Map of the K5 ORF. A putative CCAT box and the poly(A) signal are boxed and in boldface; note that they lack a distinguishable TATA box. The asterisk indicates the initiation site of the K5 transcript. The nucleotide sequence corresponding to the intron is boxed and shaded. The splice donor (GT…) and splice acceptor (…AG) sites are in boldface. The primers (K5F, K5F1, K5R1, K5R2, and K5R3) used for 3′ and 5′ RACE and RT-PCR are underlined. The arrows indicate the orientations of the primers.

FIG. 7

Fluorescence (FITC) photomicrographs showing the time course of K5 protein expression. BC-3 cells were left uninduced or induced with TPA. After 2, 4, 6, 8, and 12 h of induction, cells were labeled with MAb 328C7.

FIG. 8

(A) Northern blot analysis demonstrating the resistance of K5 transcription to the presence of inhibitors of DNA and protein synthesis (PFA and CHX, respectively). Total cellular RNA was prepared from TPA-stimulated BCBL-1 cells after 12 h of exposure to PFA and CHX, size fractionated on a 1% agarose-formaldehyde gel, transferred to nylon membrane, and probed with K5- and K9-specific antisense DNA probes.
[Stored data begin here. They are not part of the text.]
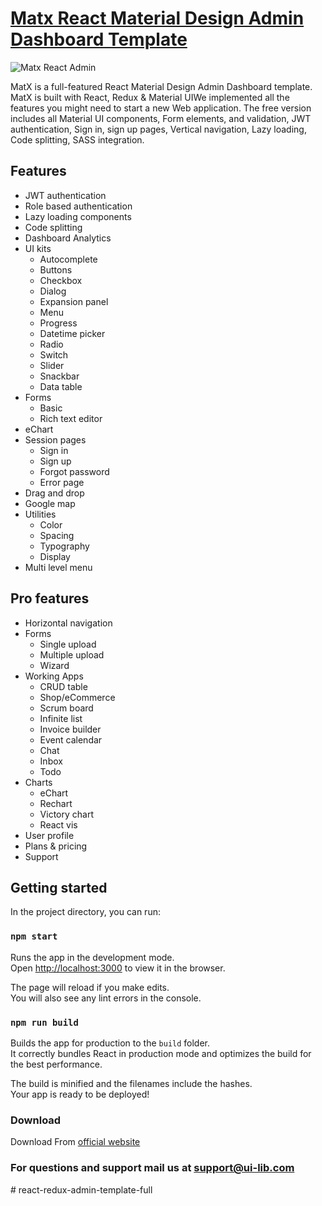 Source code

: <h1><a href="https://ui-lib.com/downloads/matx-react-dashboard/">Matx React Material Design Admin Dashboard Template</a></h1>

<img alt="Matx React Admin" src="https://ui-lib.com/wp-content/uploads/edd/2020/01/marx-react.png" />


<p>MatX is a full-featured React Material Design Admin Dashboard template. MatX is built with React, Redux & Material UIWe implemented all the features you might need to start a new Web application. The free version includes all Material UI components, Form elements, and validation, JWT authentication, Sign in, sign up pages,  Vertical navigation, Lazy loading, Code splitting, SASS integration.</p>

<h2>Features</h2>
<ul>
  <li>JWT authentication</li>
  <li>Role based authentication</li>
  <li>Lazy loading components</li>
  <li>Code splitting</li>
  <li>Dashboard Analytics</li>
  <li>UI kits
    <ul>
      <li>Autocomplete</li>
      <li>Buttons</li>
      <li>Checkbox</li>
      <li>Dialog</li>
      <li>Expansion panel</li>
      <li>Menu</li>
      <li>Progress</li>
      <li>Datetime picker</li>
      <li>Radio</li>
      <li>Switch</li>
      <li>Slider</li>
      <li>Snackbar</li>
      <li>Data table</li>
    </ul>
  </li>
  <li>Forms
    <ul>
      <li>Basic</li>
      <li>Rich text editor</li>
    </ul>
  </li>
  <li>eChart</li>
  <li>Session pages
    <ul>
      <li>Sign in</li>
      <li>Sign up</li>
      <li>Forgot password</li>
      <li>Error page</li>
    </ul>
  </li>
  <li>Drag and drop</li>
  <li>Google map</li>
  <li>Utilities
    <ul>
      <li>Color</li>
      <li>Spacing</li>
      <li>Typography</li>
      <li>Display</li>
    </ul>
  </li>
  <li>Multi level menu</li>
</ul>

<h2>Pro features</h2>
<ul>
  <li>Horizontal navigation</li>
  <li>Forms
    <ul>
      <li>Single upload</li>
      <li>Multiple upload</li>
      <li>Wizard</li>
    </ul>
  </li>
  <li>Working Apps
    <ul>
      <li>CRUD table</li>
      <li>Shop/eCommerce</li>
      <li>Scrum board</li>
      <li>Infinite list</li>
      <li>Invoice builder</li>
      <li>Event calendar</li>
      <li>Chat</li>
      <li>Inbox</li>
      <li>Todo</li>
    </ul>
  </li>
  <li>Charts
    <ul>
      <li>eChart</li>
      <li>Rechart</li>
      <li>Victory chart</li>
      <li>React vis</li>
    </ul>
  </li>
 

  <li>User profile</li>
  <li>Plans & pricing</li>
  <li>Support</li>
</ul>

<h2 id="availablescripts">Getting started</h2>

<p>In the project directory, you can run:</p>

<h3 id="npmstart"><code>npm start</code></h3>

<p>Runs the app in the development mode.<br>
Open <a href="http://localhost:3000">http://localhost:3000</a> to view it in the browser.</p>

<p>The page will reload if you make edits.<br>
You will also see any lint errors in the console.</p>

<h3 id="npmrunbuild"><code>npm run build</code></h3>

<p>Builds the app for production to the <code>build</code> folder.<br>
It correctly bundles React in production mode and optimizes the build for the best performance.</p>

<p>The build is minified and the filenames include the hashes.<br>
Your app is ready to be deployed!</p>

<h3>Download</h3>
Download From <a href="https://ui-lib.com/downloads/matx-react-dashboard/">official website</a>

<h3>For questions and support mail us at <a href="mailto:support@ui-lib.com">support@ui-lib.com</a></h3># react-redux-admin-template-full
From top to bottom, the autoradiograms shown are of blots hybridized with probes for the K5, K9, and β-actin (used as a loading control) genes, respectively. (B) Immunoprecipitation of K5 protein expressed in BCBL-1 cells following metabolic labeling with PFA and CHX. For detection of HHV-8 IE and E proteins, cells were induced with TPA and incubated for 12 h with PFA at 300 μg/ml. For detection of HHV-8 IE genes, cells were induced with TPA and incubated for 4 h with CHX at 100 μg/ml and then for 6 h with AcD at 10 μg/ml. Labeling with [³⁵S]methionine was performed 1 h before cells were harvested. Lysates were prepared and immunoprecipitated with MAb 328C7. Samples were separated by SDS–10% denaturing PAGE. Molecular mass markers are shown on the left (lane 1). The position of the 36-kDa protein is indicated. Samples in lanes 2, 3, 4, 5, and 6 are TPA treated, TPA-PFA treated, untreated, CHX treated, and CHX-AcD treated, respectively.

FIG. 9

Responsiveness of the K5 gene promoter to the K5 gene and KSHV Rta. Transfected cells were harvested 24 h after transfection, and luciferase activity was assayed. Shown are the means ± standard deviations of triplicate transfections.